Pictures paired with source code:
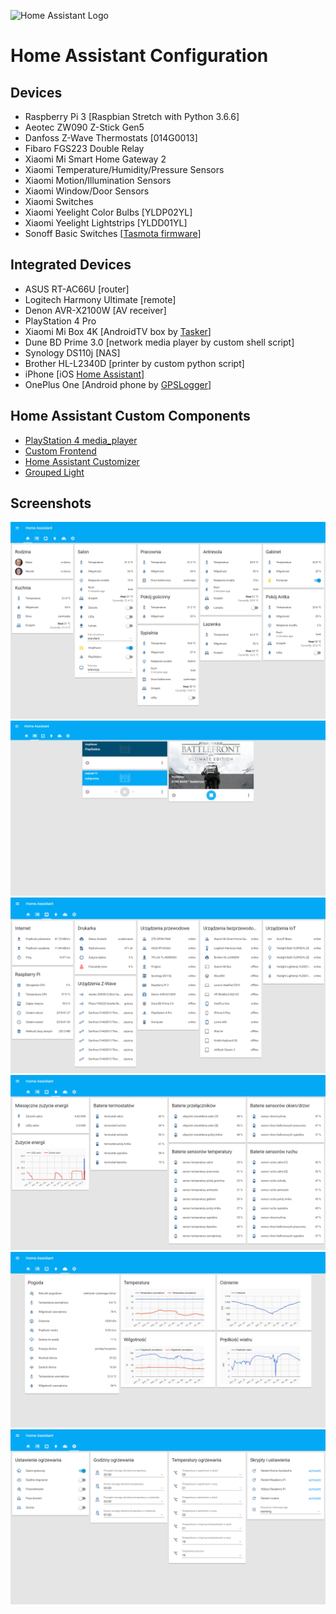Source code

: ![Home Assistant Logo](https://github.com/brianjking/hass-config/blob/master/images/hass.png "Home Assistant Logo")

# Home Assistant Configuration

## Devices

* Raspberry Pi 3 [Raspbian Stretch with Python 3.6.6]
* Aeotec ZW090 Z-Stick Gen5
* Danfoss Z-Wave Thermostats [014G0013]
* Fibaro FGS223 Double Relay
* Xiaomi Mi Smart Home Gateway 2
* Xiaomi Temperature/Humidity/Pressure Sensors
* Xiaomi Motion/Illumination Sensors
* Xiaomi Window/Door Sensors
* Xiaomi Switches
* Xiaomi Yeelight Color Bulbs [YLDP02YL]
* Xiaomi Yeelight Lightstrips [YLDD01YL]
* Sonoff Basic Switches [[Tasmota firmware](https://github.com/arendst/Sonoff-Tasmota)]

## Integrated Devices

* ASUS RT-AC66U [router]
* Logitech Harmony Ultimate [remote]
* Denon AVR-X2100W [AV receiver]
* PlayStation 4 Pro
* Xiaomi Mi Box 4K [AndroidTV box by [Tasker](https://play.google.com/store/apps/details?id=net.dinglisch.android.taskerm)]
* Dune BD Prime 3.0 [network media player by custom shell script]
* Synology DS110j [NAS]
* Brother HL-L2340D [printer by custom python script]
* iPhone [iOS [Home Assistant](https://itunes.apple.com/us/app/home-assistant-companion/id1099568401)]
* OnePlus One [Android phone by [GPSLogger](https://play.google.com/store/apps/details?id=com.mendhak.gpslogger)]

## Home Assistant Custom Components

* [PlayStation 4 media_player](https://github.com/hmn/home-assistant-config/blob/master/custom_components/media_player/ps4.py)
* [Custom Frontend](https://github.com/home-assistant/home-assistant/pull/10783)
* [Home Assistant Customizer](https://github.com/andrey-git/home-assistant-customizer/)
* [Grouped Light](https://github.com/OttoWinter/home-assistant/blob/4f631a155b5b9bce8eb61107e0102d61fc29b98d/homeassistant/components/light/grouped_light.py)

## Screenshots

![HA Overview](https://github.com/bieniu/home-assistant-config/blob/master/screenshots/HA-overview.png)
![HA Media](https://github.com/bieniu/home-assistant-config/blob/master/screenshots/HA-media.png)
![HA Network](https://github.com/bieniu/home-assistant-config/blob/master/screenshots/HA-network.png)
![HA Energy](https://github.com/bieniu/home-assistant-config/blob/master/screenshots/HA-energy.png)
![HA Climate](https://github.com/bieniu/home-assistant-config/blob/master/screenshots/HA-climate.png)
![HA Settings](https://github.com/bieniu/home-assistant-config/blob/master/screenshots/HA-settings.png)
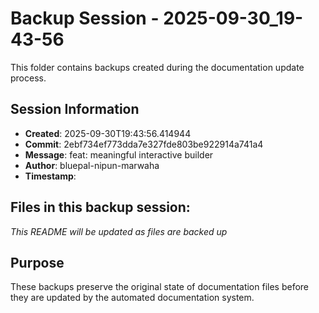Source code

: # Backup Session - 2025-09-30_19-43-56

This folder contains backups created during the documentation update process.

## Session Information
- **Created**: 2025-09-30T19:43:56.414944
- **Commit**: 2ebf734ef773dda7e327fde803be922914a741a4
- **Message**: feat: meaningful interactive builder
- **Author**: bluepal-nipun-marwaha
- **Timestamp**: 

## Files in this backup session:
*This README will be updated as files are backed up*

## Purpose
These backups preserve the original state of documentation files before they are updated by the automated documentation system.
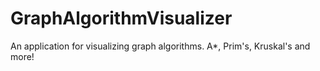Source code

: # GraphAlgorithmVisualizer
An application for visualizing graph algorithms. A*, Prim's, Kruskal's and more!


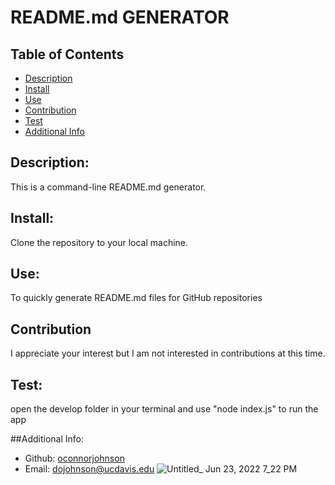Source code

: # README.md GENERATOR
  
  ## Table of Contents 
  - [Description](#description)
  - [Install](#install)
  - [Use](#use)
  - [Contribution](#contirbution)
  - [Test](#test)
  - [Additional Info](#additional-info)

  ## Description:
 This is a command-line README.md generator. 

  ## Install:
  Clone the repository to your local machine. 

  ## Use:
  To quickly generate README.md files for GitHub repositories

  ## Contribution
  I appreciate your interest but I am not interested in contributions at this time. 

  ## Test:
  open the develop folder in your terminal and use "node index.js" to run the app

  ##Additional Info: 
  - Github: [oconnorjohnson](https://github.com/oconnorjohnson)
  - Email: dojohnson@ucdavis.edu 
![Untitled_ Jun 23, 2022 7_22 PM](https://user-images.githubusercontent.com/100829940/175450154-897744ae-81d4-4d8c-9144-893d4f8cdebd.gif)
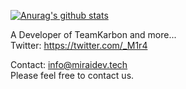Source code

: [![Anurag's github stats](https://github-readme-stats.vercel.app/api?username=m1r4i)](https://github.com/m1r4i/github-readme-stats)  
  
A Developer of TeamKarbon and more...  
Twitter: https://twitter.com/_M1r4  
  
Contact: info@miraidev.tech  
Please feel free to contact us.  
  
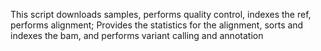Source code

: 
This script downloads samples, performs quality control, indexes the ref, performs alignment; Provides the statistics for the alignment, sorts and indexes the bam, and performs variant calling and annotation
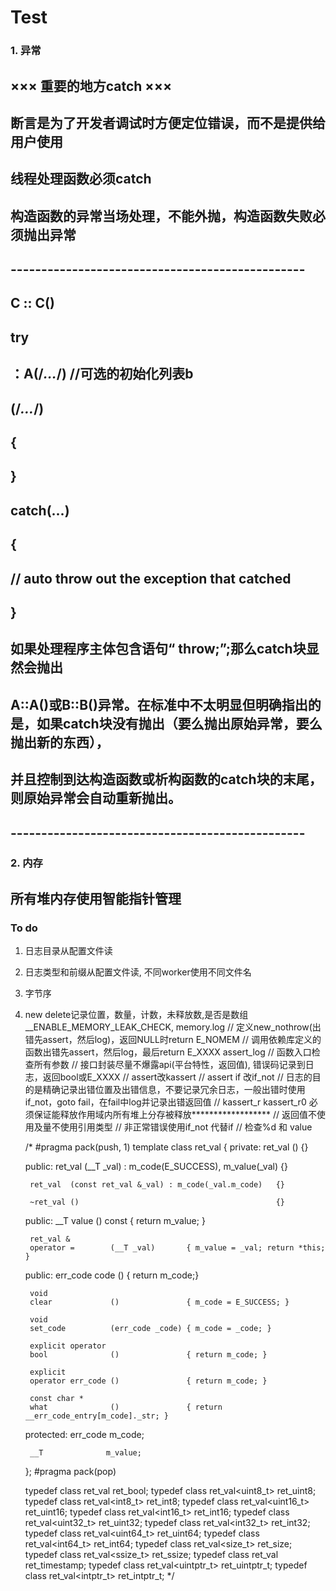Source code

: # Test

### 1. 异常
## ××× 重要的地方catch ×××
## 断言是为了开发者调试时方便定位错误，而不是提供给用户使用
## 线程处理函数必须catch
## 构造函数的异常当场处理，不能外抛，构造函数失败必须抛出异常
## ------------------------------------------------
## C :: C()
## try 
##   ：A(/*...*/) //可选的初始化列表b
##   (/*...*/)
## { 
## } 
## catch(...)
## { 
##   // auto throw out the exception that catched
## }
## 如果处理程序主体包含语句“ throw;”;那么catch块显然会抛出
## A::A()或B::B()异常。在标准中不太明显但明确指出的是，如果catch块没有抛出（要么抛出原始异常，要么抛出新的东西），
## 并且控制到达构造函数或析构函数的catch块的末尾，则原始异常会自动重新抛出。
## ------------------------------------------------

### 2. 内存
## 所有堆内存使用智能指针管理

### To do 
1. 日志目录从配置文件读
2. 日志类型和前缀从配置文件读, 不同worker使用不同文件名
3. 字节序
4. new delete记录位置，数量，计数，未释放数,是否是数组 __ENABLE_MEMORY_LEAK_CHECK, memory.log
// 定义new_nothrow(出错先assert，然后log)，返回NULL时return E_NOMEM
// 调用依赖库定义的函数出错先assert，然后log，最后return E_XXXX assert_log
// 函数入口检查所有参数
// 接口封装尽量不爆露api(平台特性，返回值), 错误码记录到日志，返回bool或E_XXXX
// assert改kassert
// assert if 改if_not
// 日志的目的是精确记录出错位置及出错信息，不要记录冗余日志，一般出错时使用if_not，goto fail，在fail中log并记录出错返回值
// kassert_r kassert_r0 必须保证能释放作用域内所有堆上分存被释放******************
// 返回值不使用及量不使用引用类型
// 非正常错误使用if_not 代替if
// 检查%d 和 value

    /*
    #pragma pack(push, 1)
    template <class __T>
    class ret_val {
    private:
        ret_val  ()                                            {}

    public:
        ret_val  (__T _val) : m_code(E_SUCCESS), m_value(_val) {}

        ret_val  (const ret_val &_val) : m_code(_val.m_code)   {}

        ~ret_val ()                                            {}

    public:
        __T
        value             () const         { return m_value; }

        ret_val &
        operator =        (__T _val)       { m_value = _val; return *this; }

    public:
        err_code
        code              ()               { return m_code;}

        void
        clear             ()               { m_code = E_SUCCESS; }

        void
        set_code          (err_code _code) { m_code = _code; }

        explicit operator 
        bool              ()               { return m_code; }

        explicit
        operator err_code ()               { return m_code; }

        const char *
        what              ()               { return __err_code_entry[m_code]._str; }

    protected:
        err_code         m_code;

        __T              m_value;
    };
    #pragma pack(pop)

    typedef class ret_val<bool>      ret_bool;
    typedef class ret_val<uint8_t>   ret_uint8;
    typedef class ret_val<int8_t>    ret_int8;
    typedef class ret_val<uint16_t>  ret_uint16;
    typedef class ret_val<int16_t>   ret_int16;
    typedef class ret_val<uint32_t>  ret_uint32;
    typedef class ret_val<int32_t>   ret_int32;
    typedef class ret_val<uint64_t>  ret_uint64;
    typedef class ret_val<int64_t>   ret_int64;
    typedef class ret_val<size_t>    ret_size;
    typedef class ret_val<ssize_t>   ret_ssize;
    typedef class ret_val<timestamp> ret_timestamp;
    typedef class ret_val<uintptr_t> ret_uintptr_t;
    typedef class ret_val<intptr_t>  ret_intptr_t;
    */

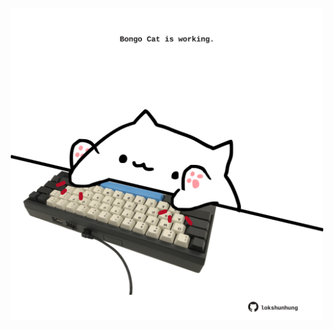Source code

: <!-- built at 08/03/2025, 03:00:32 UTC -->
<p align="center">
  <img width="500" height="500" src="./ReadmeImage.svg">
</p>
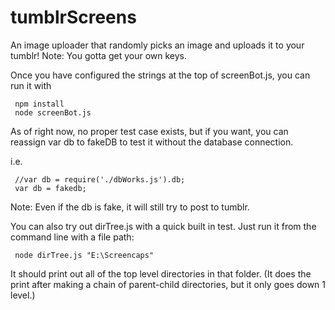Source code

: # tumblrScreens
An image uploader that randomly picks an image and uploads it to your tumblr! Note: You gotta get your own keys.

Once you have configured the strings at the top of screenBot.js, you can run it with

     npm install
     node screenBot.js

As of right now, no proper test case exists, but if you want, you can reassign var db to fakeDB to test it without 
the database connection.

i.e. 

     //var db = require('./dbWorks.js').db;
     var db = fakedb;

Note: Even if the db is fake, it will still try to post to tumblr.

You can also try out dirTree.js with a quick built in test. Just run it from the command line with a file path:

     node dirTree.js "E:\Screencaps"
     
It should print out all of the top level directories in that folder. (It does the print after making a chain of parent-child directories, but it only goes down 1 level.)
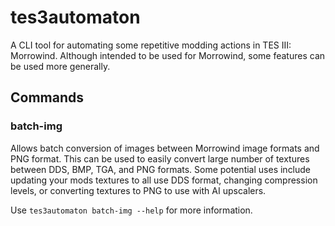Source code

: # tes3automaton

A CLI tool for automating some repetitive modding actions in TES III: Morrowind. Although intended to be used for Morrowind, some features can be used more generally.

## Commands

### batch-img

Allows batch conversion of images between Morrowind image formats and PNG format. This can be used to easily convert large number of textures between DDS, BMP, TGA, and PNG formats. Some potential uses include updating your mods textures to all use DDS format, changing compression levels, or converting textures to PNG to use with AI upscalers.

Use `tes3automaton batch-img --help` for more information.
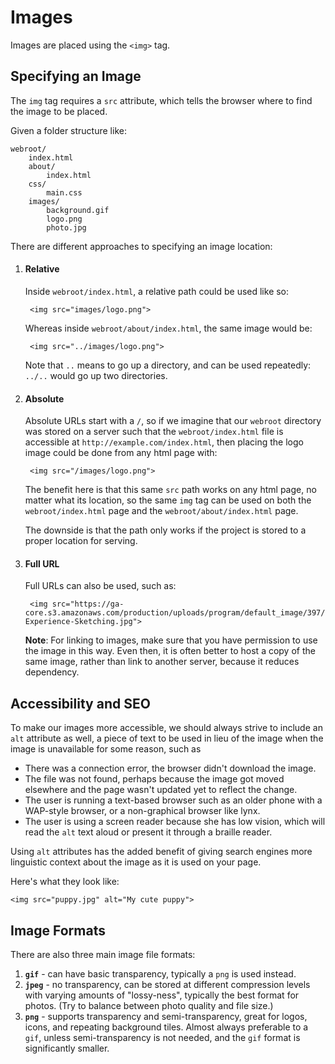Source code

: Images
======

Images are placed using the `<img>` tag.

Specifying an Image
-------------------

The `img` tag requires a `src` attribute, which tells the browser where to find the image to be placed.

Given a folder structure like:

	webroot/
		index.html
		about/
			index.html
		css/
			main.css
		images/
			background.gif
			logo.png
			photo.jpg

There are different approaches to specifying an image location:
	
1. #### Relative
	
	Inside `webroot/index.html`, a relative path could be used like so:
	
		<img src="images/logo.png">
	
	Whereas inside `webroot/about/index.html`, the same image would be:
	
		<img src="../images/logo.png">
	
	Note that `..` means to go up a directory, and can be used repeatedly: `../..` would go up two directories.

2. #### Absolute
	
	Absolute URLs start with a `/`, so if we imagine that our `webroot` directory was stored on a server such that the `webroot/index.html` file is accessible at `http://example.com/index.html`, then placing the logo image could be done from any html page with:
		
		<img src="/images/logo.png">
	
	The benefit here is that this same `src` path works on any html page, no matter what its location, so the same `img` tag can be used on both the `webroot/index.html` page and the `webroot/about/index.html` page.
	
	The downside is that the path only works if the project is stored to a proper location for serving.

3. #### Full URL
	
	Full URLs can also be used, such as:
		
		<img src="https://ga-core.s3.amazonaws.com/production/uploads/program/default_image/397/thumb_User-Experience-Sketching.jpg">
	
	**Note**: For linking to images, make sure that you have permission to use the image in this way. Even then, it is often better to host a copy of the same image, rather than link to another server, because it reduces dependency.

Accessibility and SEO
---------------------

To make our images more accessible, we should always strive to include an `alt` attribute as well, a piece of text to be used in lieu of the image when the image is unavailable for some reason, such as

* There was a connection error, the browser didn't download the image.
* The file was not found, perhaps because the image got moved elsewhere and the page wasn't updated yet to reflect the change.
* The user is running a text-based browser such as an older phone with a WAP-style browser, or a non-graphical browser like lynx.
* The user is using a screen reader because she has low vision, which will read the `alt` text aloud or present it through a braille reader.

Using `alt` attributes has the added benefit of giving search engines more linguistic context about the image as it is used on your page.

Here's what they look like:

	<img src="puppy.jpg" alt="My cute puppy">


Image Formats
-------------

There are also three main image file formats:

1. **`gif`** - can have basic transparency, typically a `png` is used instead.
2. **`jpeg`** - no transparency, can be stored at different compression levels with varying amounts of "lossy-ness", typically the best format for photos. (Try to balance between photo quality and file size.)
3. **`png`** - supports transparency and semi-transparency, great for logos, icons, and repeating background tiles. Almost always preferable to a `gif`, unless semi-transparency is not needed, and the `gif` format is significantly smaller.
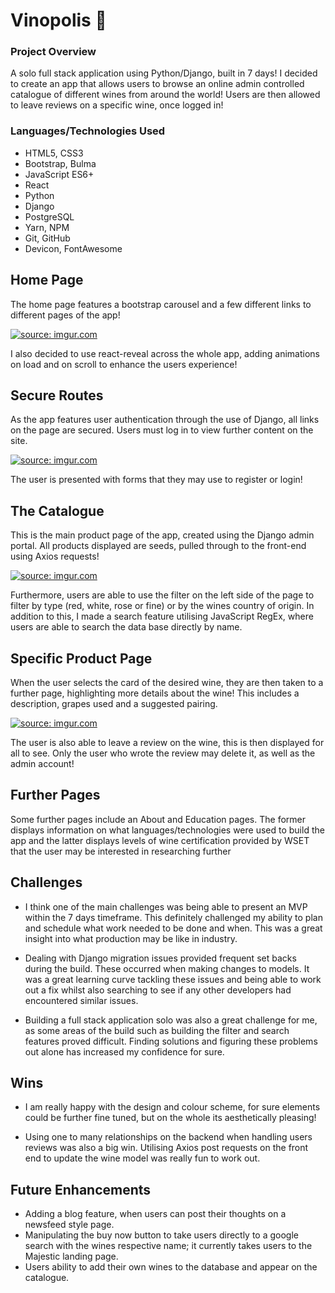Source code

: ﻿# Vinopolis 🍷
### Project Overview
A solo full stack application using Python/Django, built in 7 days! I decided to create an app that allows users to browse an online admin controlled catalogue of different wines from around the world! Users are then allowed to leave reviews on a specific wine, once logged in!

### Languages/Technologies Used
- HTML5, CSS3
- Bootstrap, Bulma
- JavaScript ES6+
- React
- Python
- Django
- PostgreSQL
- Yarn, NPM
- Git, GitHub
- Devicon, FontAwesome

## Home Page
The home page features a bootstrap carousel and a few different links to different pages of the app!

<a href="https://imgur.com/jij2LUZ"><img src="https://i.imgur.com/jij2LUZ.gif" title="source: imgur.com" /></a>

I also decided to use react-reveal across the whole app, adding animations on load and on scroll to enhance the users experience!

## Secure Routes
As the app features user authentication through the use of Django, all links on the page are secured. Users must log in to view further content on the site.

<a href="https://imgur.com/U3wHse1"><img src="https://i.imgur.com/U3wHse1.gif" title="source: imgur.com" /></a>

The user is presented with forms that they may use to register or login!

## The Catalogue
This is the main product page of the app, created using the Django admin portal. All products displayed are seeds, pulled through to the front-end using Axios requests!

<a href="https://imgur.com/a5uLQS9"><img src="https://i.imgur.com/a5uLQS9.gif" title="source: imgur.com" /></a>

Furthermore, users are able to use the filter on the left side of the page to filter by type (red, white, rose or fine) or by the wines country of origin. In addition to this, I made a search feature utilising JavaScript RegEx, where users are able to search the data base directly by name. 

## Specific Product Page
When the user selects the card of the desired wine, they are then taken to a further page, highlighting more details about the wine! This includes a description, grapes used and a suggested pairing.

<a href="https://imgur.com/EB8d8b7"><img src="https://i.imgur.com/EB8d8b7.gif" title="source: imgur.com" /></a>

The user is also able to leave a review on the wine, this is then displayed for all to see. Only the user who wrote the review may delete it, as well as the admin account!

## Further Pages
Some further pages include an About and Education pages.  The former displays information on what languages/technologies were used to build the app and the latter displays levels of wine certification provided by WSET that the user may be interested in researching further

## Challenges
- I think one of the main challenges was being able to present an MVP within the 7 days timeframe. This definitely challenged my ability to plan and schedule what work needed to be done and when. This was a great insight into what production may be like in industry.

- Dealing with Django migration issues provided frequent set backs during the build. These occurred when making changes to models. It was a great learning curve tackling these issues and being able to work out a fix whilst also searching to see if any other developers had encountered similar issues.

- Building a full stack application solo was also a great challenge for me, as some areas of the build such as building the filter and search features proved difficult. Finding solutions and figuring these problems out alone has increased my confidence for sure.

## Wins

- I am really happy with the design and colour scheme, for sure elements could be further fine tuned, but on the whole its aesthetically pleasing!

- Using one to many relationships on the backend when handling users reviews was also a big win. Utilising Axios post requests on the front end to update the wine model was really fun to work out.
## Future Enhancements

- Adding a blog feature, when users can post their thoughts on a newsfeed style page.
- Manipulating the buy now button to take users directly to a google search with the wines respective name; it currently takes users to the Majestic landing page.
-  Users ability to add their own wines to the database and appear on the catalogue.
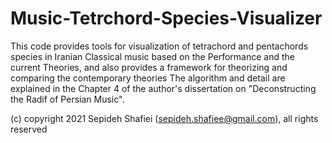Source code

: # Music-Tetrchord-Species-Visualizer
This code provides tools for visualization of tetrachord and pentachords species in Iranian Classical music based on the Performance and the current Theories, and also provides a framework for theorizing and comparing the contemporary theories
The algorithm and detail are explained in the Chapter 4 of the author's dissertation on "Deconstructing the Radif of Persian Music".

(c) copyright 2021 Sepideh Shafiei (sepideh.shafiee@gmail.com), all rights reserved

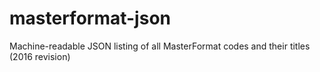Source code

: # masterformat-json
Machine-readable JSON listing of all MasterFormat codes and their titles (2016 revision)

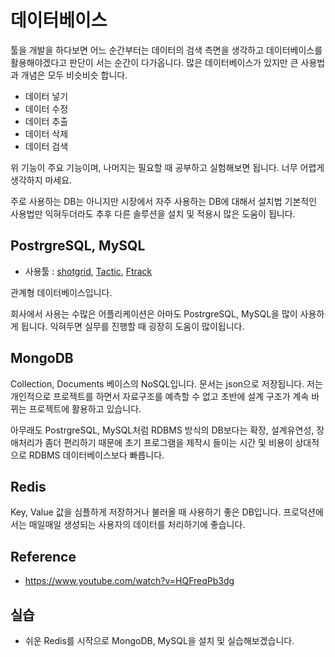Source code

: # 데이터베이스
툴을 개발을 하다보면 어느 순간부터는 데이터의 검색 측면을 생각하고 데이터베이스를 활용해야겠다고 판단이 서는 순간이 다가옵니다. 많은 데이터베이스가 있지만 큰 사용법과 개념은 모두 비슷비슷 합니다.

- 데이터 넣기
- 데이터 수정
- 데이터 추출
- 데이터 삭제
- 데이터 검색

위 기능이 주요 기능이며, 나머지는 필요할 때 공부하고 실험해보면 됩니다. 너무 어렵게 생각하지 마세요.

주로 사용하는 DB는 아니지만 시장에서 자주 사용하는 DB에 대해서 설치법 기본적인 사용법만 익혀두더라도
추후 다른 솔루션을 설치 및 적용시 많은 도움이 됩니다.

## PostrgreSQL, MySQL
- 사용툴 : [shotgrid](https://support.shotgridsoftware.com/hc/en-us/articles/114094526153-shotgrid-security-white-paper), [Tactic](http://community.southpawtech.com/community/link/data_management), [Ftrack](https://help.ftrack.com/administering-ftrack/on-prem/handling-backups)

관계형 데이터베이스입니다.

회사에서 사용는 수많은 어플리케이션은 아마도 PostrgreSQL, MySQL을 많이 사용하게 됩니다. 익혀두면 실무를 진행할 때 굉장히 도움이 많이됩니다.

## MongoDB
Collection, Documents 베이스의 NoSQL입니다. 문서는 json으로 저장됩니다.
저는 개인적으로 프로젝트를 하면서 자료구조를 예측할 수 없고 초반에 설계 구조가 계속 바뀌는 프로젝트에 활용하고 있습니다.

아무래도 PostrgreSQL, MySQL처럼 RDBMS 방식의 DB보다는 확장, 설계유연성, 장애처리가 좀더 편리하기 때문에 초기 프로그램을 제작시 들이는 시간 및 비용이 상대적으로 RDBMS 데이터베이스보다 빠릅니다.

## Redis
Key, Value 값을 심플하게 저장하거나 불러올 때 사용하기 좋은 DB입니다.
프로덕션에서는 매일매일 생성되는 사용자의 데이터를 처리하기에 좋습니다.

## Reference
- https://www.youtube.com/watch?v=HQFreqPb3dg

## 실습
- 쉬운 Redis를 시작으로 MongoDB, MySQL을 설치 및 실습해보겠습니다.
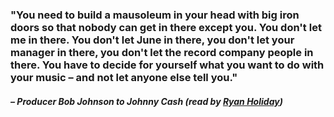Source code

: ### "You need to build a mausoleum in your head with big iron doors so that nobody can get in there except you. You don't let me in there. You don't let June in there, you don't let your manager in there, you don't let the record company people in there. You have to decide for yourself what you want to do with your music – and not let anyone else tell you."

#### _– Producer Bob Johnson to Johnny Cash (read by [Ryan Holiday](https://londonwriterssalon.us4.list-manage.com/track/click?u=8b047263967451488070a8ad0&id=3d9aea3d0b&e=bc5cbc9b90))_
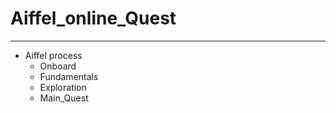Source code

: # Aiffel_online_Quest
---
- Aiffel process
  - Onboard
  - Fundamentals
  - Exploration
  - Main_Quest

Your instructions:
Count every line of the records that holds the string "Xiaomi". Write only the total.

Solution to this task:
8